# Series dimensionality reduction for classification Input

I am looking to construct a predictive model where the outcome variable is binary and the input is time series. To make it more concrete, the model will predict if a customer churns (left the company; coded as 1 or 0) based on the amount they spent with the company in the prior 60 days. So, the data is one customer per row and the columns are an outcome factor (1 or 0) and 60 additional columns for the amount spent the in time t-1, t-2….t-60.

Here is some example data:

#create the data a series of length 60 and a class ID

#binary class lable
classId <- as.factor(c(rep(0,300), rep(1,300)))
newSc <- data.frame(cbind(classId, sc))
newSc\$ID<-seq(1,600,1)


The actual model may have many of these series for each customer, so I need to reduce the dimensionality of the data for the series, e.g. instead of using 60 values, I need to reduce this down to a handful. Of course, I can use the mean, min, max etc of the series but I have been reading about using Discrete Fourier Transform.

Questions:

1. Is the DFFT in R a proper method to use for my purpose? Any information on how it works would be appreciated.

2. Assuming this R function is correct, how do you extract just the most meaningful coefficients to achieve dimensionality reduction?

There seems to be a consensus that using DFFT for dimension reduction is not a wise choice, but it seems that in data mining, this function, DWT and SVD are all commonly used:
Time Series Mining starting on page 20.

I’m not sure that I’d classify a Fourier transform as a dimensionality reduction technique per se, though you can certainly use it that way.
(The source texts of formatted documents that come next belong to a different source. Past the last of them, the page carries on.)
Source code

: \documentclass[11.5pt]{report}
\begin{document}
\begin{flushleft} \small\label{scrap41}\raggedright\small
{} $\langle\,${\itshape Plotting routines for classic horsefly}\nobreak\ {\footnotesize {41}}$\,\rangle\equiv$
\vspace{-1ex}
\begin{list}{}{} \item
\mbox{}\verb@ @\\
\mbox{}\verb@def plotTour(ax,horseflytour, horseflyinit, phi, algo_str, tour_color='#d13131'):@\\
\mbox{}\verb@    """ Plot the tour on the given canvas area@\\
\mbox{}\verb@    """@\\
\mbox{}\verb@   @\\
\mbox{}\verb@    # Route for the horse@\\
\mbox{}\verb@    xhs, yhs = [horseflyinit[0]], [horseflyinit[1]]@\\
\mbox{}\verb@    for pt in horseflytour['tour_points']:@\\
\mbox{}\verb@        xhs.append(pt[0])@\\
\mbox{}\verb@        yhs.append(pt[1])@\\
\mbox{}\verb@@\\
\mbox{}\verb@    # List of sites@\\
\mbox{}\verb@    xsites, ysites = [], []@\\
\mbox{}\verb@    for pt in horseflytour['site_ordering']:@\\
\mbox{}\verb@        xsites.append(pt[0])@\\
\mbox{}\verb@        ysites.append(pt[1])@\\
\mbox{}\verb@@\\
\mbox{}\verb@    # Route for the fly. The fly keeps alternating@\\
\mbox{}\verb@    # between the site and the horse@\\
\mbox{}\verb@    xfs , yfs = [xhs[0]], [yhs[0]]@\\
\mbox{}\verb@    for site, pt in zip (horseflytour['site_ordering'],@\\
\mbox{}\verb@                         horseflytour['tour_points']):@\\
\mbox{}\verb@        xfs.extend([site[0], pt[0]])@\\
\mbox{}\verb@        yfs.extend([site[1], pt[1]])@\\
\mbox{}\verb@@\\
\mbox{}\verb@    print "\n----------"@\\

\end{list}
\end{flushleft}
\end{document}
As you probably know, a Fourier transform converts a time-domain function $f(t)$ into a frequency-domain representation $F(\omega)$. In the original function, the $t$ usually denotes time: for example, f(1) might denote someone’s account balance on the first day, or the volume of the first sample of a song’s recording, while f(2) indicates the following day’s balance/sample value). However, the argument $\omega$ in $F(\omega$) usually denotes frequency: F(10) indicates the extent to which the signal fluctuates at 10 cycles/second (or whatever your temporal units are), while F(20) indicates the extent to which it fluctuates twice as fast. The Fourier transform “works” by reconstructing your original signal as a weighted sum of sinusoids (you actually get “weight”, usually called amplitude, and a “shift”, typically called the phase, values for each frequency component). The wikipedia article is a bit complex, but there are a bunch of decent tutorials floating around the web.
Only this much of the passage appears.